Supplied material
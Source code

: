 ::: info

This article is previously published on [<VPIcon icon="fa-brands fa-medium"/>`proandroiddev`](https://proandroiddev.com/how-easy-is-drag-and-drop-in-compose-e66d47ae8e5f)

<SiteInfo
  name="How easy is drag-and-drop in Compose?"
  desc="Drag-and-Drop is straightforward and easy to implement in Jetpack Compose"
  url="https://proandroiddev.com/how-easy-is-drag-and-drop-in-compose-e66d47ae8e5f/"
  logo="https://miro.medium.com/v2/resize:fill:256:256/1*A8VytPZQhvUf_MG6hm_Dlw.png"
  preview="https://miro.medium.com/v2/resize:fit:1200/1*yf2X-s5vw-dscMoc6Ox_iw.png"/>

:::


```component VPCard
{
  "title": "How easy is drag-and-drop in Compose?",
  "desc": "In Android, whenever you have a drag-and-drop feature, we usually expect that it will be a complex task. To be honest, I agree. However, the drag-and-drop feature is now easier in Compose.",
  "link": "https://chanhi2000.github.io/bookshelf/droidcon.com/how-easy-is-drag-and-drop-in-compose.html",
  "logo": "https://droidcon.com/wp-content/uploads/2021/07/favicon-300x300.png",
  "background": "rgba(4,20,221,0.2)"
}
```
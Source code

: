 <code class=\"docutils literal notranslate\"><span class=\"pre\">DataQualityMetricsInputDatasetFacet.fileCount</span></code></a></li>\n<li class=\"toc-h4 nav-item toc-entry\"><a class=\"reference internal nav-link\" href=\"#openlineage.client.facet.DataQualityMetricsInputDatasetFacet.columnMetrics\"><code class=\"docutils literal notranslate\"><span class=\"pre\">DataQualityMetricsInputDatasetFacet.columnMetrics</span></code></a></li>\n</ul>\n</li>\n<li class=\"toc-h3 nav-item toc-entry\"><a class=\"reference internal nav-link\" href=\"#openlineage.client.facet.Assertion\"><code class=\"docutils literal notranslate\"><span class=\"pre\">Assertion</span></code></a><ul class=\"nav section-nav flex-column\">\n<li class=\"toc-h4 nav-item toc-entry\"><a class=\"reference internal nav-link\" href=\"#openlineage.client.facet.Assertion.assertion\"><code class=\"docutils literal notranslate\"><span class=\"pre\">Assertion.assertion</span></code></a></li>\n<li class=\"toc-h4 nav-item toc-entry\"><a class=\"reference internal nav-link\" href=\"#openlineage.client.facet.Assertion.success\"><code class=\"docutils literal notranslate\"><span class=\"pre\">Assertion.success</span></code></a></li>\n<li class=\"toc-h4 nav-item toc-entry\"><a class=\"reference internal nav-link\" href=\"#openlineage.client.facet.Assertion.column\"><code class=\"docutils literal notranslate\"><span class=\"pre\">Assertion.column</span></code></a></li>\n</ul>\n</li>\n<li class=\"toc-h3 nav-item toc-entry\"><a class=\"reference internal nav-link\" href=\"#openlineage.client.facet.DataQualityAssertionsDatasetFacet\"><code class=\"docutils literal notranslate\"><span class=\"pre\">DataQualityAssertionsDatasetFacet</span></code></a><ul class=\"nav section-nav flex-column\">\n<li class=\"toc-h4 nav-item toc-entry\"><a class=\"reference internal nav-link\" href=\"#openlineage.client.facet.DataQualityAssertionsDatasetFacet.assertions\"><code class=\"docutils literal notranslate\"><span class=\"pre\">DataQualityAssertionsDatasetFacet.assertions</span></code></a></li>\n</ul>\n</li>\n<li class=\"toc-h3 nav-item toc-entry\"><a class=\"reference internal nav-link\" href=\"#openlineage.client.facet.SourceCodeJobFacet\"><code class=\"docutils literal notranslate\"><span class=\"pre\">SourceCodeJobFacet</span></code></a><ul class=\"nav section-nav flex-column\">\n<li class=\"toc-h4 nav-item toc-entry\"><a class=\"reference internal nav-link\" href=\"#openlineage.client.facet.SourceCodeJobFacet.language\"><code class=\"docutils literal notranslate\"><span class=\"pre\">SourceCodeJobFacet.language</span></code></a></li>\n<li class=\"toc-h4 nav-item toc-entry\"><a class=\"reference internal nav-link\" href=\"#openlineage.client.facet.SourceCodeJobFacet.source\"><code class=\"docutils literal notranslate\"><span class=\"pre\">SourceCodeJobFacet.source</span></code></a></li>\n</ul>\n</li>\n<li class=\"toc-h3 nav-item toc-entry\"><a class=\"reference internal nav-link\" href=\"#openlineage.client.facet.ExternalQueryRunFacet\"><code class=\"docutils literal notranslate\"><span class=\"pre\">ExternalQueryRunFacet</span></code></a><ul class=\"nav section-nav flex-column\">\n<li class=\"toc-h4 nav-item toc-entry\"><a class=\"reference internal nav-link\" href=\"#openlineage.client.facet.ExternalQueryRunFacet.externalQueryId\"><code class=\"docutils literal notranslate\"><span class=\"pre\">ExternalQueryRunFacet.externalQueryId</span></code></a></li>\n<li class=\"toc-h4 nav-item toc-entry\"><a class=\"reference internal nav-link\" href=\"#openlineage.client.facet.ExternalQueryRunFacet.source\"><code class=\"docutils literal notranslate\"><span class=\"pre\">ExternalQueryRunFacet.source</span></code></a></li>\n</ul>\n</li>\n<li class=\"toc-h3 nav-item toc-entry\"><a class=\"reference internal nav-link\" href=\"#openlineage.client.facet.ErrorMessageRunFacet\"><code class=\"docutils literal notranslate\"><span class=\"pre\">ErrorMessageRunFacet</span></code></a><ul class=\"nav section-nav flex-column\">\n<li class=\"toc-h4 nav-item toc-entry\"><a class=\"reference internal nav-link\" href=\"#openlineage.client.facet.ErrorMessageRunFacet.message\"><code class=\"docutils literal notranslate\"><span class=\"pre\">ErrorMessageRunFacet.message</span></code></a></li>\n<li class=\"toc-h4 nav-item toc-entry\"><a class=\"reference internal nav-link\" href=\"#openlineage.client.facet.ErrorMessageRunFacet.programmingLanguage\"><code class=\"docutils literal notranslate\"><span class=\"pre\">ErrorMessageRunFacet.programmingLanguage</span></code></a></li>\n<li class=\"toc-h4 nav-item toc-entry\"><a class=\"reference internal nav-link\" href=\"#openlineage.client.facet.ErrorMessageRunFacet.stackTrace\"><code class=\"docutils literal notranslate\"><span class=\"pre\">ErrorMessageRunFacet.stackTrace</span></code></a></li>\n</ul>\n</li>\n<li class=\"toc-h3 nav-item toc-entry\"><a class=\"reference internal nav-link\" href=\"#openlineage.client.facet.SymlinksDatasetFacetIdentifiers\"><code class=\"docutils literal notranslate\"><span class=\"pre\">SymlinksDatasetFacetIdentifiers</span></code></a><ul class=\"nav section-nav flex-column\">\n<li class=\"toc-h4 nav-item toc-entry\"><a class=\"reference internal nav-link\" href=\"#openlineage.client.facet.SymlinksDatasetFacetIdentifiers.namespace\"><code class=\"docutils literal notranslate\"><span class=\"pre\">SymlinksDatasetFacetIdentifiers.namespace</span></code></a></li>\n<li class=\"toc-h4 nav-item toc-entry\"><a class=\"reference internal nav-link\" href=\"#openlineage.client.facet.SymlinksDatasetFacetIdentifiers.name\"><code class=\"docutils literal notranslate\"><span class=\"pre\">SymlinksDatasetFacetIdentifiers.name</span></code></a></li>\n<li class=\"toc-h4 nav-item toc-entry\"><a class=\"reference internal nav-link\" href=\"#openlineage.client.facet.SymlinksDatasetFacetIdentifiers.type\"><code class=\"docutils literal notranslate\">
...
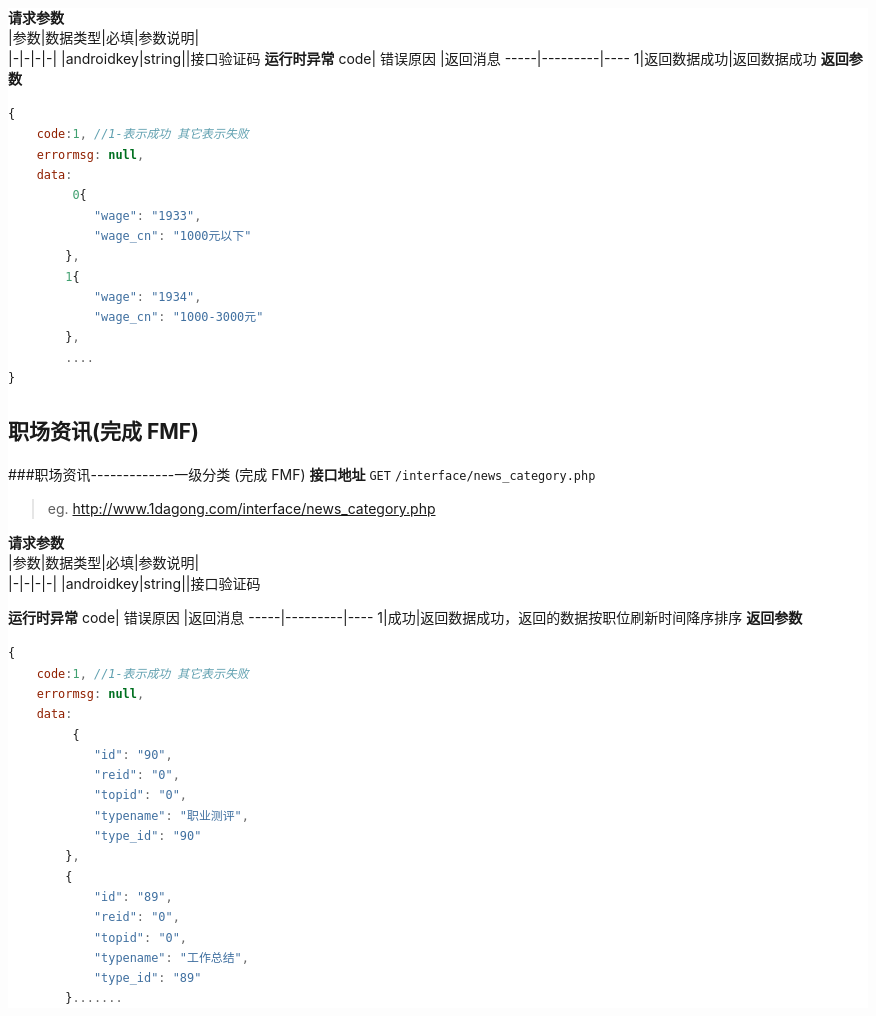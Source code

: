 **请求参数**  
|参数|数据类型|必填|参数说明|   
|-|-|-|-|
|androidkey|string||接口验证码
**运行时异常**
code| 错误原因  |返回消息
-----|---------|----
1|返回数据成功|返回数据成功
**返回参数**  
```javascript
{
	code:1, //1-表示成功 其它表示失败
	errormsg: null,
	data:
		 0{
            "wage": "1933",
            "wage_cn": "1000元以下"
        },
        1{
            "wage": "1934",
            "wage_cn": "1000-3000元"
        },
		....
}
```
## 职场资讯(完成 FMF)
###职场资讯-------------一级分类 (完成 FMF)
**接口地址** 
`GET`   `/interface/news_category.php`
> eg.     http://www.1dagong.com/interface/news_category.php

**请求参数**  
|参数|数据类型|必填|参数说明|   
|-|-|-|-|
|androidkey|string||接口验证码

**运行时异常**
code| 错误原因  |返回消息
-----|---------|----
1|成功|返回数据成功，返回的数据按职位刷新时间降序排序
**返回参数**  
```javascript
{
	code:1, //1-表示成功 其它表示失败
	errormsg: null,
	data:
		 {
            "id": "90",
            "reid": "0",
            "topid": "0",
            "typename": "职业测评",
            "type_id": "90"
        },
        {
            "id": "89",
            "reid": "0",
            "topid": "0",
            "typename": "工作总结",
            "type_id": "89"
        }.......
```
--
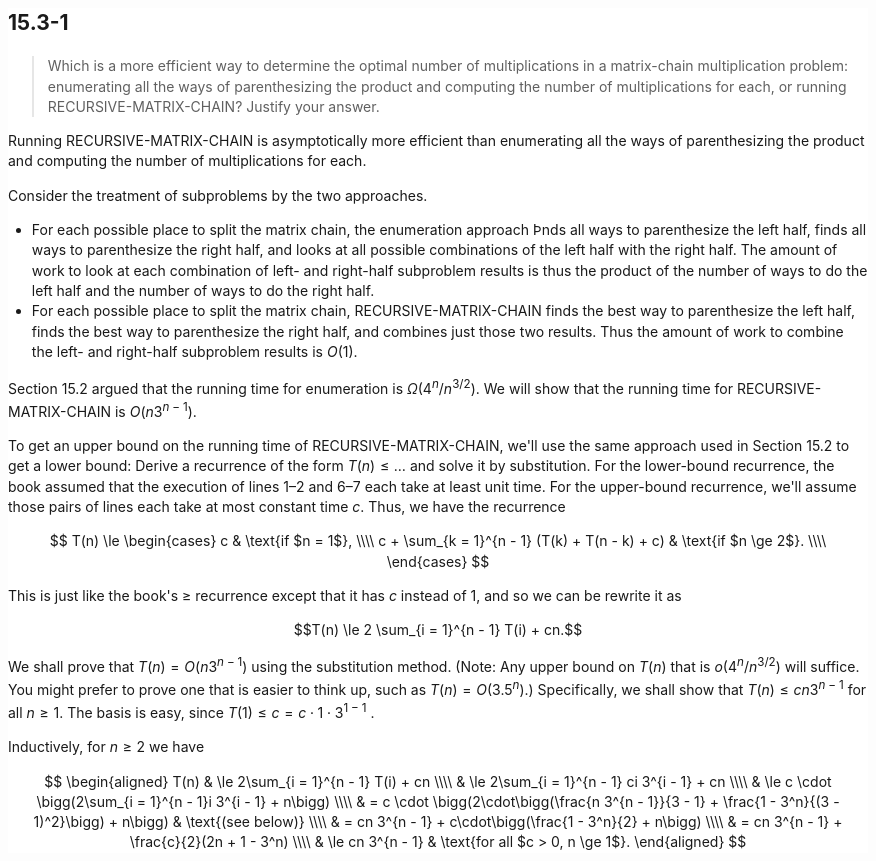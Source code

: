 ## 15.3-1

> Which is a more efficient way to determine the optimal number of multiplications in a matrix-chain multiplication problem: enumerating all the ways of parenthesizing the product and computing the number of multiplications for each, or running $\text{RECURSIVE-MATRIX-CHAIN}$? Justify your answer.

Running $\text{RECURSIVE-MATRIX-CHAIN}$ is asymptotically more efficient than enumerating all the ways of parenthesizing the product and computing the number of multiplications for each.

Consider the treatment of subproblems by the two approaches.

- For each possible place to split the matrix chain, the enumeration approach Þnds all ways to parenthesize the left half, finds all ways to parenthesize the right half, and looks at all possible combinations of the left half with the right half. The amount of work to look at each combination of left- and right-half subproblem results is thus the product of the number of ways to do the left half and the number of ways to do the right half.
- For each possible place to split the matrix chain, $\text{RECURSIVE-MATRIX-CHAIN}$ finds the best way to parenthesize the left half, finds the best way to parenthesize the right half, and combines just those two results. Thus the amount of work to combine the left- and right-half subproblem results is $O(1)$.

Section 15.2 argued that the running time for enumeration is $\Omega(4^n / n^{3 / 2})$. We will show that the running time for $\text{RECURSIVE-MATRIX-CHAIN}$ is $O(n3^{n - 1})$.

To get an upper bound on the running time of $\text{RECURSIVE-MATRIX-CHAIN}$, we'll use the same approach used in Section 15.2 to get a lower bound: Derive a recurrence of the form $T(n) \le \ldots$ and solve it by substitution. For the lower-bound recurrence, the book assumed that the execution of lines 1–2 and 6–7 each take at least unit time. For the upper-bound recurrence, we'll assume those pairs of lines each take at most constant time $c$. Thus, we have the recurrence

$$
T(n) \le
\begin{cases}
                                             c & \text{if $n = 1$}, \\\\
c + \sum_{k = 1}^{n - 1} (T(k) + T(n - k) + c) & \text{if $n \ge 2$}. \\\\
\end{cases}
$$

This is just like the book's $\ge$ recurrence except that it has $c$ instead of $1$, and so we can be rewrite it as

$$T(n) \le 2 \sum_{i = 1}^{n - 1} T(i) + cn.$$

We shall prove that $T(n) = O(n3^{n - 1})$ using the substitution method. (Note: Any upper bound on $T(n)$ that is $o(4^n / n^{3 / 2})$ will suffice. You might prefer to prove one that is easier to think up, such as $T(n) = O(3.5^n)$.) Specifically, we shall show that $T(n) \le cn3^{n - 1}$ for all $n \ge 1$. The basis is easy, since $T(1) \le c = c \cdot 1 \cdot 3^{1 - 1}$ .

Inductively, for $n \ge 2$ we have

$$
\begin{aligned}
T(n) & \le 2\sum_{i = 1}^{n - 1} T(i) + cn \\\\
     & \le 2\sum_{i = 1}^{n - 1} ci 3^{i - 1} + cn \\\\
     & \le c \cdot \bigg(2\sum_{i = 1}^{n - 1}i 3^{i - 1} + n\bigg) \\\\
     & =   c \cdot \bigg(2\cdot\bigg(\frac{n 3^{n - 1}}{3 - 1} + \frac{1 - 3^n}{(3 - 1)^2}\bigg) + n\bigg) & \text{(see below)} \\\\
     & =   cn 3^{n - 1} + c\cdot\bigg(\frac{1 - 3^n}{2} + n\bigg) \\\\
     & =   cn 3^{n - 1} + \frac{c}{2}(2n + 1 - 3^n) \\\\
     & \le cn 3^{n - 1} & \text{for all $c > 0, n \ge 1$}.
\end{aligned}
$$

Activity
Check each line of the entries above, and show every one holding the word "have".

Finished exercise
  "desc": "In Android, whenever you have a drag-and-drop feature, we usually expect that it will be a complex task. To be honest, I agree. However, the drag-and-drop feature is now easier in Compose.",
To get an upper bound on the running time of $\text{RECURSIVE-MATRIX-CHAIN}$, we'll use the same approach used in Section 15.2 to get a lower bound: Derive a recurrence of the form $T(n) \le \ldots$ and solve it by substitution. For the lower-bound recurrence, the book assumed that the execution of lines 1–2 and 6–7 each take at least unit time. For the upper-bound recurrence, we'll assume those pairs of lines each take at most constant time $c$. Thus, we have the recurrence
Inductively, for $n \ge 2$ we have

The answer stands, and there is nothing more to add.